Weil diese beiden Elemente die einzigen sind, die während der primordialen Nukleosynthese in den ersten drei Minuten nach dem Urknall vor 13,8 Milliarden Jahren in massiven Mengen produziert wurden. Zu jener Zeit ermöglichte das abkühlende Universum die Verbindung der ersten Protonen und Neutronen zu etwa 75 % Wasserstoff und 25 % Helium, mit nur winzigen Spuren von Lithium und Beryllium. Alle anderen Elemente des Periodensystems – der Kohlenstoff, aus dem unsere Körper bestehen, der Sauerstoff, den wir atmen, das Eisen in unseren roten Blutkörperchen – wurden viel später in den Herzen von Sternen durch Kernfusion geschmiedet und dann durch gewaltige Supernova-Explosionen im Weltraum verstreut. Die Chemie des Universums ist daher eine Geschichte in zwei Phasen: eine anfängliche Zusammensetzung, die vom Urknall geerbt wurde, gefolgt von einer fortschreitenden Anreicherung durch aufeinanderfolgende Sterngenerationen, die uns buchstäblich zu "Sternenstaub" macht.

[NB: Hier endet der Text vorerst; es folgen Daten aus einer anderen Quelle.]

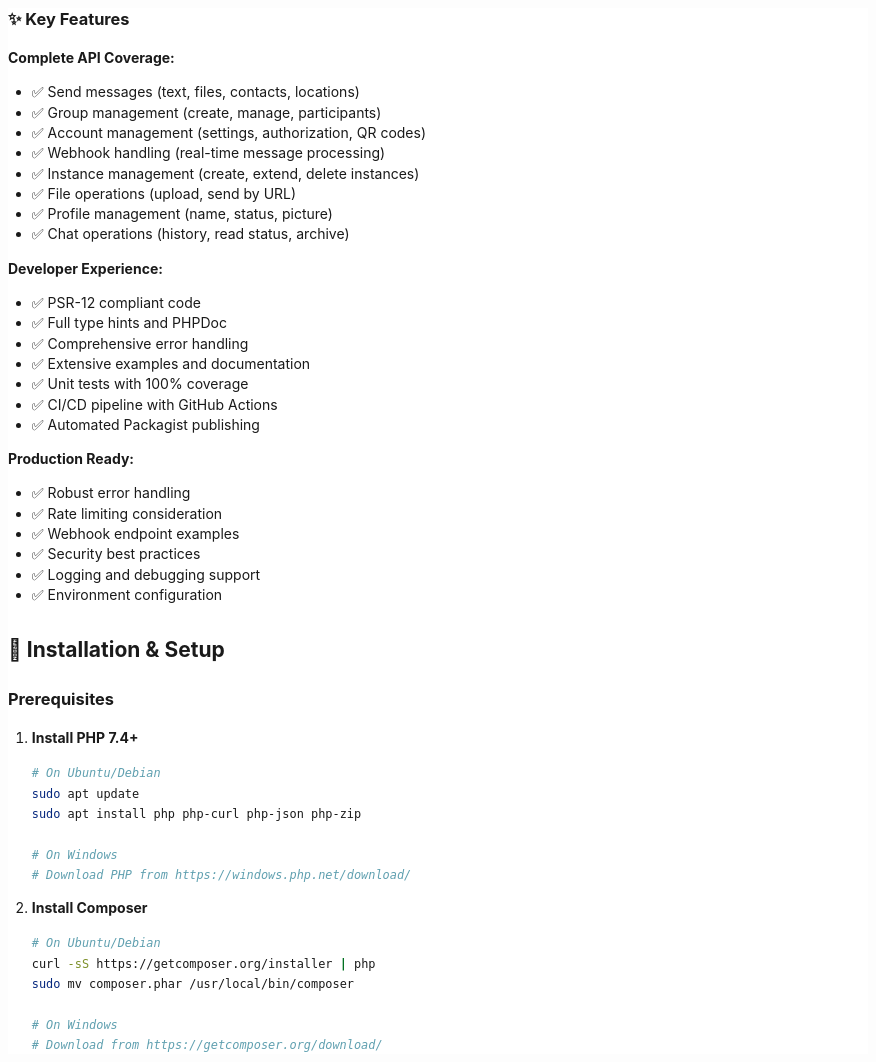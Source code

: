 ### ✨ Key Features

**Complete API Coverage:**
- ✅ Send messages (text, files, contacts, locations)
- ✅ Group management (create, manage, participants)
- ✅ Account management (settings, authorization, QR codes)
- ✅ Webhook handling (real-time message processing)
- ✅ Instance management (create, extend, delete instances)
- ✅ File operations (upload, send by URL)
- ✅ Profile management (name, status, picture)
- ✅ Chat operations (history, read status, archive)

**Developer Experience:**
- ✅ PSR-12 compliant code
- ✅ Full type hints and PHPDoc
- ✅ Comprehensive error handling
- ✅ Extensive examples and documentation
- ✅ Unit tests with 100% coverage
- ✅ CI/CD pipeline with GitHub Actions
- ✅ Automated Packagist publishing

**Production Ready:**
- ✅ Robust error handling
- ✅ Rate limiting consideration
- ✅ Webhook endpoint examples
- ✅ Security best practices
- ✅ Logging and debugging support
- ✅ Environment configuration

## 🚀 Installation & Setup

### Prerequisites

1. **Install PHP 7.4+**
   ```bash
   # On Ubuntu/Debian
   sudo apt update
   sudo apt install php php-curl php-json php-zip
   
   # On Windows
   # Download PHP from https://windows.php.net/download/
   ```

2. **Install Composer**
   ```bash
   # On Ubuntu/Debian
   curl -sS https://getcomposer.org/installer | php
   sudo mv composer.phar /usr/local/bin/composer
   
   # On Windows
   # Download from https://getcomposer.org/download/
   ```

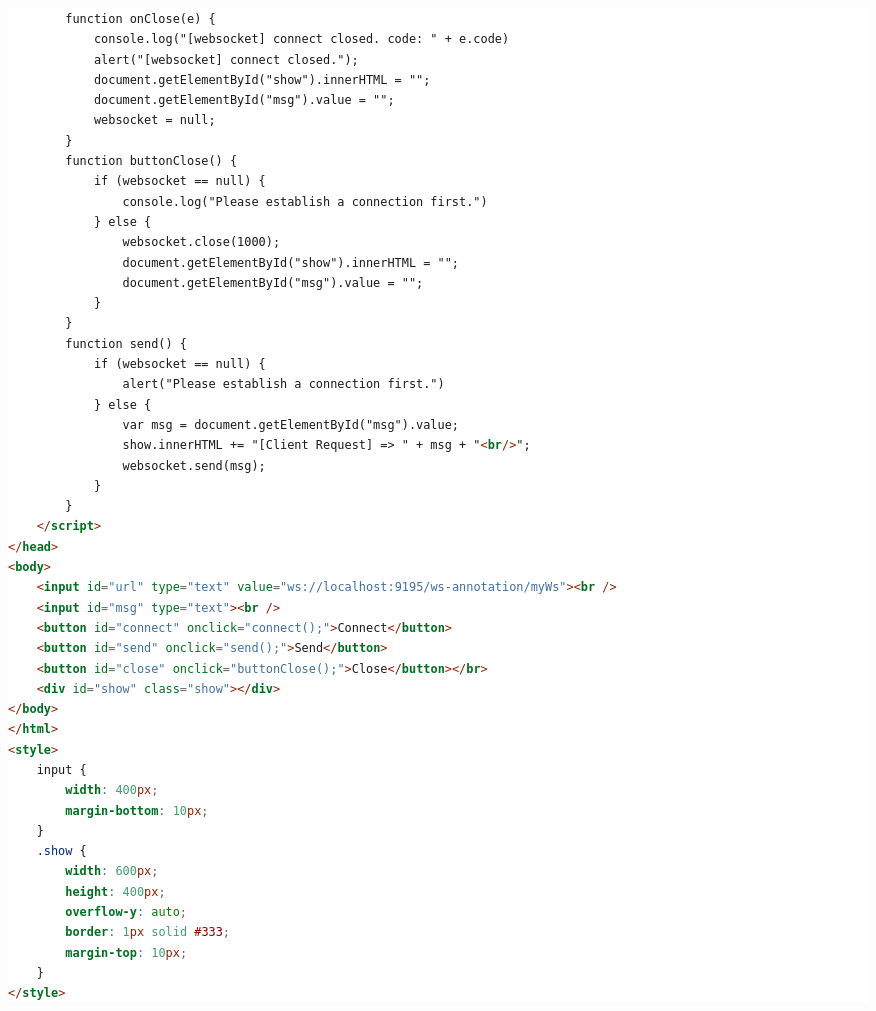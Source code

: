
 ```html
        function onClose(e) {
            console.log("[websocket] connect closed. code: " + e.code)
            alert("[websocket] connect closed.");
            document.getElementById("show").innerHTML = "";
            document.getElementById("msg").value = "";
            websocket = null;
        }
        function buttonClose() {
            if (websocket == null) {
                console.log("Please establish a connection first.")
            } else {
                websocket.close(1000);
                document.getElementById("show").innerHTML = "";
                document.getElementById("msg").value = "";
            }
        }
        function send() {
            if (websocket == null) {
                alert("Please establish a connection first.")
            } else {
                var msg = document.getElementById("msg").value;
                show.innerHTML += "[Client Request] => " + msg + "<br/>";
                websocket.send(msg);
            }
        }
    </script>
</head>
<body>
    <input id="url" type="text" value="ws://localhost:9195/ws-annotation/myWs"><br />
    <input id="msg" type="text"><br />
    <button id="connect" onclick="connect();">Connect</button>
    <button id="send" onclick="send();">Send</button>
    <button id="close" onclick="buttonClose();">Close</button></br>
    <div id="show" class="show"></div>
</body>
</html>
<style>
    input {
        width: 400px;
        margin-bottom: 10px;
    }
    .show {
        width: 600px;
        height: 400px;
        overflow-y: auto;
        border: 1px solid #333;
        margin-top: 10px;
    }
</style>
```
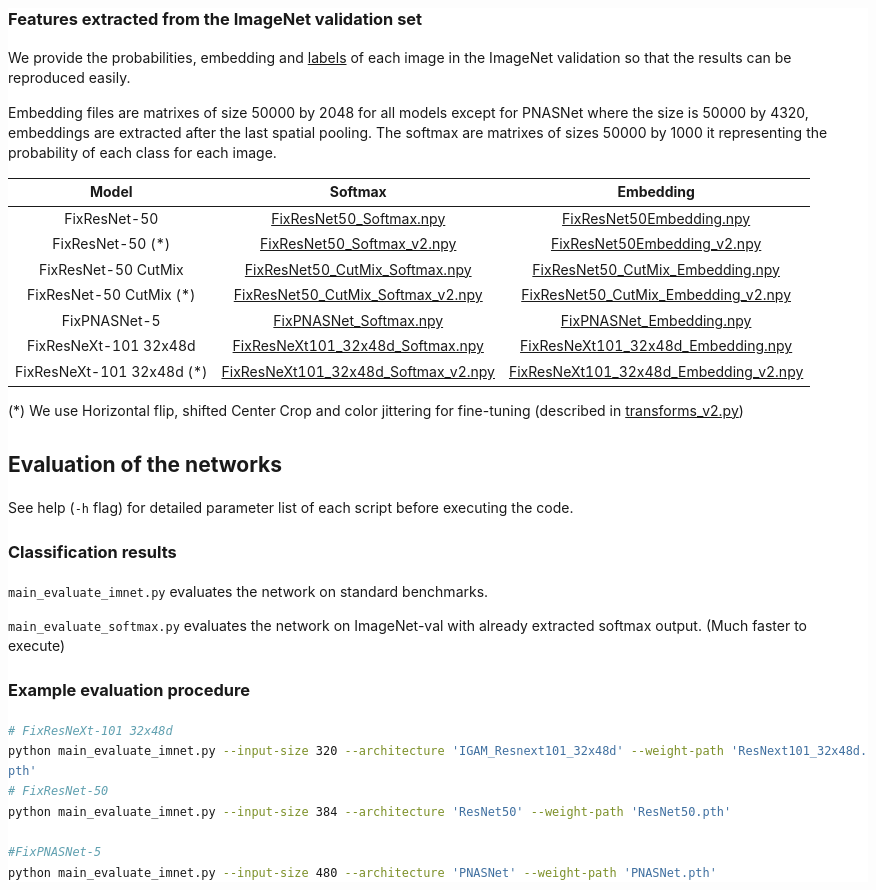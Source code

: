 ### Features extracted from the ImageNet validation set

We provide the probabilities, embedding and [labels](https://dl.fbaipublicfiles.com/FixRes_data/FixRes_Extracted_Features/labels.npy) of each image in the ImageNet validation so that the results can be reproduced easily.

Embedding files are matrixes of size 50000 by 2048 for all models except for PNASNet where the size is 50000 by 4320, embeddings are extracted after the last spatial pooling. The softmax are matrixes of sizes 50000 by 1000 it representing the probability of each class for each image.

| Model | Softmax | Embedding |
|:---:|:------------------------------------------------------------:|:------------------------------------------------------------:|
| FixResNet-50|[FixResNet50_Softmax.npy](https://dl.fbaipublicfiles.com/FixRes_data/FixRes_Extracted_Features/ResNet50_softmax.npy) |[FixResNet50Embedding.npy](https://dl.fbaipublicfiles.com/FixRes_data/FixRes_Extracted_Features/ResNet50_embedding.npy) |
| FixResNet-50 (*)|[FixResNet50_Softmax_v2.npy](https://dl.fbaipublicfiles.com/FixRes_data/FixRes_Extracted_Features/ResNet50_softmax_v2.npy) |[FixResNet50Embedding_v2.npy](https://dl.fbaipublicfiles.com/FixRes_data/FixRes_Extracted_Features/ResNet50_embedding_v2.npy) |
| FixResNet-50 CutMix|[FixResNet50_CutMix_Softmax.npy](https://dl.fbaipublicfiles.com/FixRes_data/FixRes_Extracted_Features/ResNet50CutMix_softmax.npy) |[FixResNet50_CutMix_Embedding.npy](https://dl.fbaipublicfiles.com/FixRes_data/FixRes_Extracted_Features/ResNet50CutMix_embedding.npy) |
| FixResNet-50 CutMix (*)|[FixResNet50_CutMix_Softmax_v2.npy](https://dl.fbaipublicfiles.com/FixRes_data/FixRes_Extracted_Features/ResNet50CutMix_softmax_v2.npy) |[FixResNet50_CutMix_Embedding_v2.npy](https://dl.fbaipublicfiles.com/FixRes_data/FixRes_Extracted_Features/ResNet50CutMix_embedding_v2.npy) |
| FixPNASNet-5|[FixPNASNet_Softmax.npy](https://dl.fbaipublicfiles.com/FixRes_data/FixRes_Extracted_Features/PNASNet_softmax.npy) |[FixPNASNet_Embedding.npy](https://dl.fbaipublicfiles.com/FixRes_data/FixRes_Extracted_Features/PNASNet_embedding.npy) |
| FixResNeXt-101 32x48d|[FixResNeXt101_32x48d_Softmax.npy](https://dl.fbaipublicfiles.com/FixRes_data/FixRes_Extracted_Features/IGAM_Resnext101_32x48d_softmax.npy) |[FixResNeXt101_32x48d_Embedding.npy](https://dl.fbaipublicfiles.com/FixRes_data/FixRes_Extracted_Features/IGAM_Resnext101_32x48d_embedding.npy) |
| FixResNeXt-101 32x48d  (*)|[FixResNeXt101_32x48d_Softmax_v2.npy](https://dl.fbaipublicfiles.com/FixRes_data/FixRes_Extracted_Features/IGAM_Resnext101_32x48d_softmax_v2.npy) |[FixResNeXt101_32x48d_Embedding_v2.npy](https://dl.fbaipublicfiles.com/FixRes_data/FixRes_Extracted_Features/IGAM_Resnext101_32x48d_embedding_v2.npy) |

(*)  We use Horizontal flip, shifted Center Crop and color jittering for fine-tuning (described in [transforms_v2.py](transforms_v2.py))

## Evaluation of the networks

See help (`-h` flag) for detailed parameter list of each script before executing the code.
 

### Classification results

`main_evaluate_imnet.py` evaluates the network on standard benchmarks.

`main_evaluate_softmax.py` evaluates the network on ImageNet-val with already extracted softmax output. (Much faster to execute)

### Example evaluation procedure

```bash
# FixResNeXt-101 32x48d
python main_evaluate_imnet.py --input-size 320 --architecture 'IGAM_Resnext101_32x48d' --weight-path 'ResNext101_32x48d.pth'
# FixResNet-50
python main_evaluate_imnet.py --input-size 384 --architecture 'ResNet50' --weight-path 'ResNet50.pth'

#FixPNASNet-5
python main_evaluate_imnet.py --input-size 480 --architecture 'PNASNet' --weight-path 'PNASNet.pth'
```
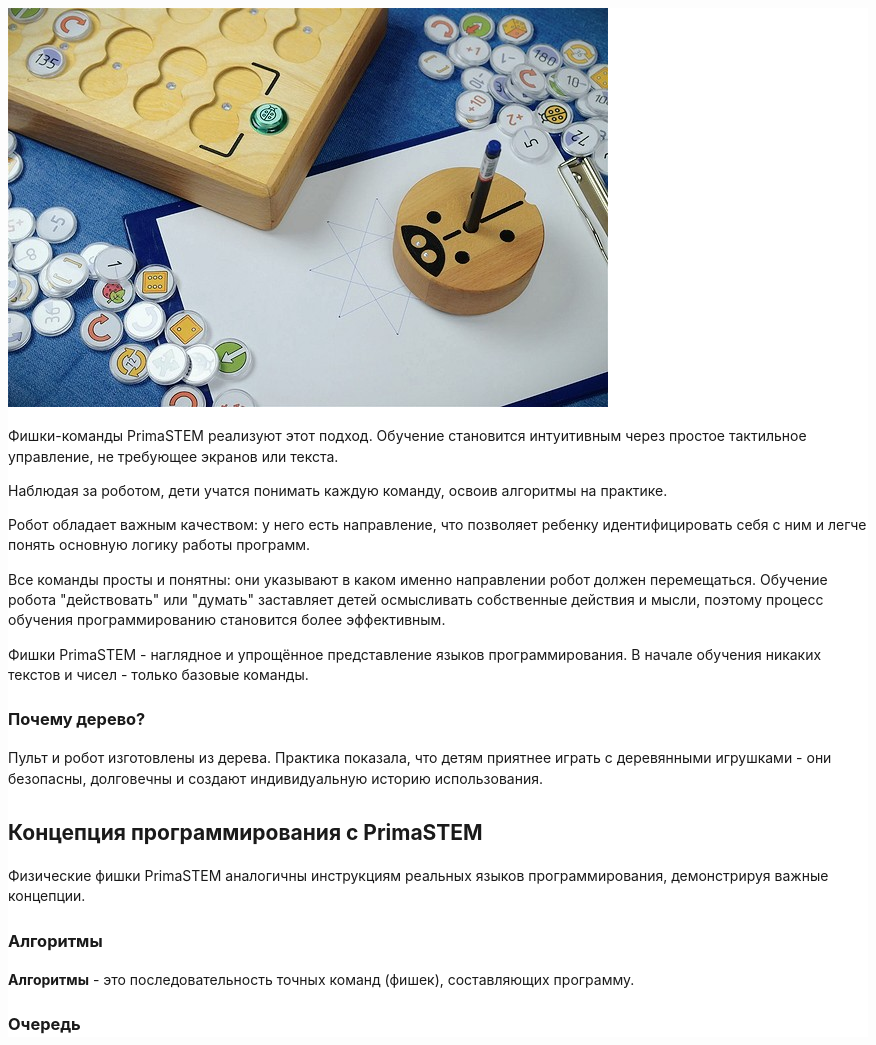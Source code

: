 ![main brif](images/mainbrif_03.jpg)

Фишки-команды PrimaSTEM реализуют этот подход. Обучение становится интуитивным через простое тактильное управление, не требующее экранов или текста.

Наблюдая за роботом, дети учатся понимать каждую команду, освоив алгоритмы на практике.

Робот обладает важным качеством: у него есть направление, что позволяет ребенку идентифицировать себя с ним и легче понять основную логику работы программ.

Все команды просты и понятны: они указывают в каком именно направлении робот должен перемещаться. Обучение робота "действовать" или "думать" заставляет детей осмысливать собственные действия и мысли, поэтому процесс обучения программированию становится более эффективным.

Фишки PrimaSTEM - наглядное и упрощённое представление языков программирования. В начале обучения никаких текстов и чисел - только базовые команды.

### Почему дерево?

Пульт и робот изготовлены из дерева. Практика показала, что детям приятнее играть с деревянными игрушками - они безопасны, долговечны и создают индивидуальную историю использования.

## Концепция программирования с PrimaSTEM

Физические фишки PrimaSTEM аналогичны инструкциям реальных языков программирования, демонстрируя важные концепции.

### Алгоритмы

**Алгоритмы** - это последовательность точных команд (фишек), составляющих программу.

### Очередь
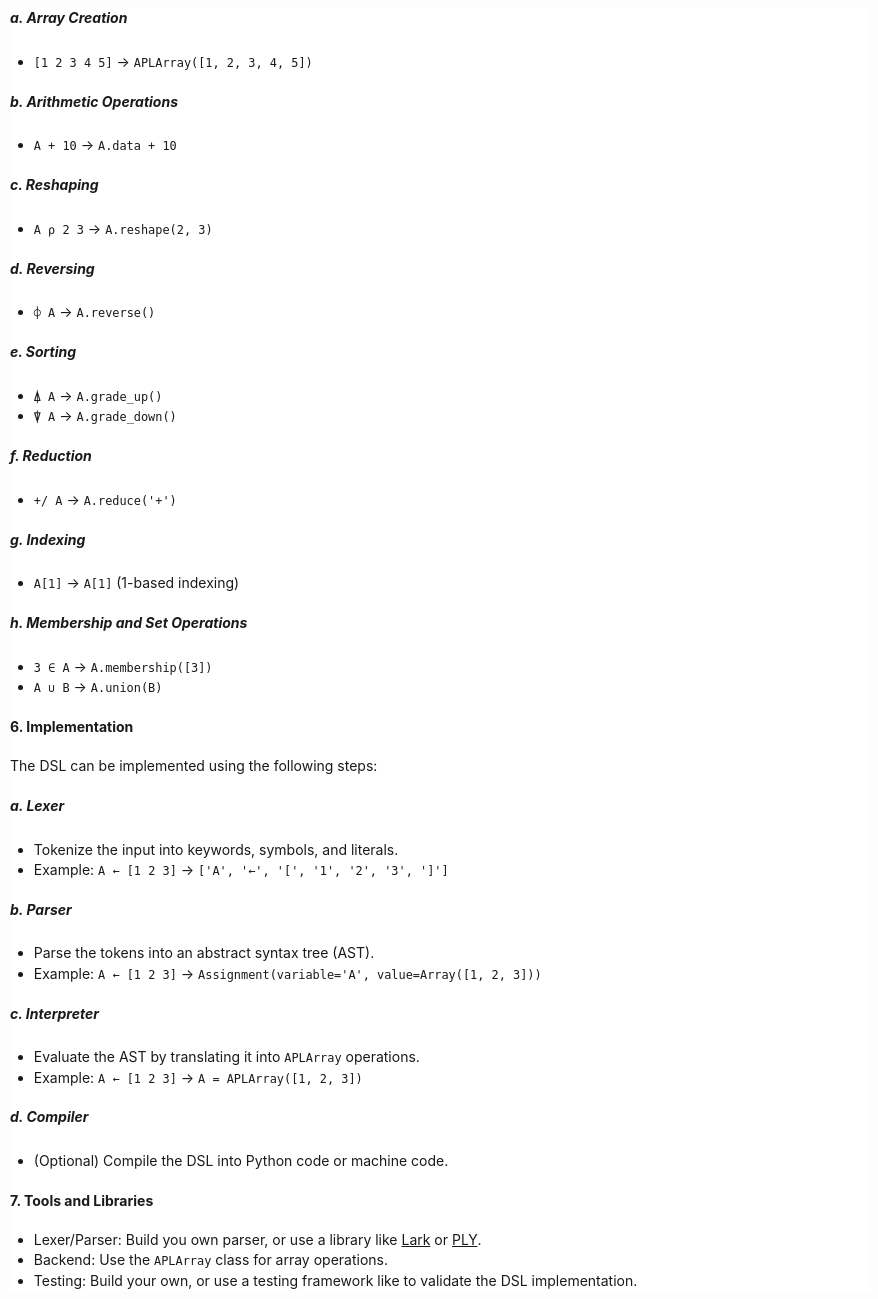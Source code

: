 ##### a. Array Creation
- `[1 2 3 4 5]` → `APLArray([1, 2, 3, 4, 5])`

##### b. Arithmetic Operations
- `A + 10` → `A.data + 10`

##### c. Reshaping
- `A ⍴ 2 3` → `A.reshape(2, 3)`

##### d. Reversing
- `⌽ A` → `A.reverse()`

##### e. Sorting
- `⍋ A` → `A.grade_up()`
- `⍒ A` → `A.grade_down()`

##### f. Reduction
- `+/ A` → `A.reduce('+')`

##### g. Indexing
- `A[1]` → `A[1]` (1-based indexing)

##### h. Membership and Set Operations
- `3 ∈ A` → `A.membership([3])`
- `A ∪ B` → `A.union(B)`



#### 6. Implementation
The DSL can be implemented using the following steps:

##### a. Lexer
- Tokenize the input into keywords, symbols, and literals.
- Example: `A ← [1 2 3]` → `['A', '←', '[', '1', '2', '3', ']']`

##### b. Parser
- Parse the tokens into an abstract syntax tree (AST).
- Example: `A ← [1 2 3]` → `Assignment(variable='A', value=Array([1, 2, 3]))`

##### c. Interpreter
- Evaluate the AST by translating it into `APLArray` operations.
- Example: `A ← [1 2 3]` → `A = APLArray([1, 2, 3])`

##### d. Compiler
- (Optional) Compile the DSL into Python code or machine code.



#### 7. Tools and Libraries
- Lexer/Parser: Build you own parser, or use a library like [Lark](https://github.com/lark-parser/lark) or [PLY](https://github.com/dabeaz/ply).
- Backend: Use the `APLArray` class for array operations.
- Testing: Build your own, or use a testing framework like to validate the DSL implementation.


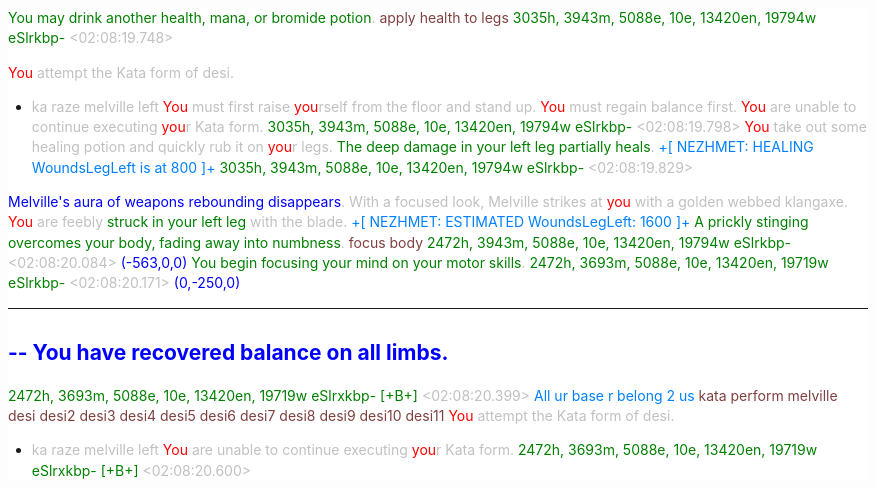 </font><font color="#008000">You may drink another health, mana, or bromide potion</font><font color="#C0C0C0">.
</font><font color="#804040">apply health to legs
</font><font color="#008000">3035h, 3943m, 5088e, 10e, 13420en, 19794w </font><font color="#FF0000"> </font><font color="#008000">eSlrkbp- </font><font color="#C0C0C0">&lt;02:08:19.748&gt; 

</font><font color="#FF0000">You</font><font color="#C0C0C0"> attempt the Kata form of desi.
* ka raze melville left
</font><font color="#FF0000">You</font><font color="#C0C0C0"> must first raise </font><font color="#FF0000">you</font><font color="#C0C0C0">rself from the floor and stand up.
</font><font color="#FF0000">You</font><font color="#C0C0C0"> must regain balance first.
</font><font color="#FF0000">You</font><font color="#C0C0C0"> are unable to continue executing </font><font color="#FF0000">you</font><font color="#C0C0C0">r Kata form.
</font><font color="#008000">3035h, 3943m, 5088e, 10e, 13420en, 19794w </font><font color="#FF0000"> </font><font color="#008000">eSlrkbp- </font><font color="#C0C0C0">&lt;02:08:19.798&gt; 
</font><font color="#FF0000">You</font><font color="#C0C0C0"> take out some healing potion and quickly rub it on </font><font color="#FF0000">you</font><font color="#C0C0C0">r legs.
</font><font color="#008000">The deep damage in your left leg partially heals</font><font color="#C0C0C0">.
</font><font color="#0080FF">+[ NEZHMET: HEALING WoundsLegLeft is at 800 ]+
</font><font color="#008000">3035h, 3943m, 5088e, 10e, 13420en, 19794w </font><font color="#FF0000"> </font><font color="#008000">eSlrkbp- </font><font color="#C0C0C0">&lt;02:08:19.829&gt; 

</font><font color="#0000FF">Melville's aura of weapons rebounding disappears</font><font color="#C0C0C0">.
With a focused look, Melville strikes at </font><font color="#FF0000">you</font><font color="#C0C0C0"> with a golden webbed klangaxe. </font><font color="#FF0000">You
</font><font color="#C0C0C0"> are feebly </font><font color="#008000">struck in your left leg</font><font color="#C0C0C0"> with the blade.
</font><font color="#0080FF">+[ NEZHMET: ESTIMATED WoundsLegLeft: 1600 ]+
</font><font color="#008000">A prickly stinging overcomes your body, fading away into numbness</font><font color="#C0C0C0">.
</font><font color="#804040">focus body
</font><font color="#008000">2472h, 3943m, 5088e, 10e, 13420en, 19794w </font><font color="#FF0000"> </font><font color="#008000">eSlrkbp- </font><font color="#C0C0C0">&lt;02:08:20.084&gt; 
</font><font color="#0000FF">(-563,0,0)
</font><font color="#008000">You begin focusing your mind on your motor skills</font><font color="#C0C0C0">.
</font><font color="#008000">2472h, 3693m, 5088e, 10e, 13420en, 19719w </font><font color="#FF0000"> </font><font color="#008000">eSlrkbp- </font><font color="#C0C0C0">&lt;02:08:20.171&gt; 
</font><font color="#0000FF">(0,-250,0)

---------------------------------------------------------------
--  You have recovered balance on all limbs.   
---------------------------------------------------------------
</font><font color="#008000">2472h, 3693m, 5088e, 10e, 13420en, 19719w </font><font color="#FF0000"> </font><font color="#008000">eSlrxkbp-  [+B+] </font><font color="#C0C0C0">&lt;02:08:20.399&gt; 
</font><font color="#0080FF">All ur base r belong 2 us
</font><font color="#804040">kata perform  melville desi desi2 desi3 desi4 desi5 desi6 desi7 desi8 desi9
 desi10 desi11
</font><font color="#FF0000">You</font><font color="#C0C0C0"> attempt the Kata form of desi.
* ka raze melville left
</font><font color="#FF0000">You</font><font color="#C0C0C0"> are unable to continue executing </font><font color="#FF0000">you</font><font color="#C0C0C0">r Kata form.
</font><font color="#008000">2472h, 3693m, 5088e, 10e, 13420en, 19719w </font><font color="#FF0000"> </font><font color="#008000">eSlrxkbp-  [+B+] </font><font color="#C0C0C0">&lt;02:08:20.600&gt;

In den ersten Momenten nach dem Urknall, vor etwa 13,8 Milliarden Jahren, war das Universum eine Suppe aus Quarks und Gluonen von unvorstellbarer Dichte und Temperatur. Beim Abkühlen bildeten sich die ersten Protonen und Neutronen. Während der ersten drei Minuten war das Universum Schauplatz einer rasanten primordialen Nukleosynthese. Das Ergebnis dieser ursprünglichen Alchemie ist von absoluter Einfachheit: etwa 75 % Wasserstoff (¹H) und 25 % Helium (⁴He), mit winzigen Spuren von Lithium und Beryllium.
Dieses ursprüngliche Erbe, diese primordiale Häufigkeit, ist die Grundpartitur, auf der die gesamte kosmische Geschichte geschrieben wird. Kein Element schwerer als Lithium konnte in dieser Epoche entstehen. Um Kohlenstoff, Sauerstoff, Eisen und alle Atome zu erzeugen, die heute Planeten, Ozeane und unsere eigenen Körper bilden, musste man auf die Geburt, das Leben und den gewaltsamen Tod der ersten Sterne warten. Margaret Burbidge (1919-2020), eine Pionierin der Astrophysik, prägte das Studium der Entstehung chemischer Elemente in Sternen und der Struktur von Galaxien tiefgreifend. Dank ihrer Forschung wissen wir heute, dass wir im wörtlichen Sinne aus "Sternenstaub" bestehen.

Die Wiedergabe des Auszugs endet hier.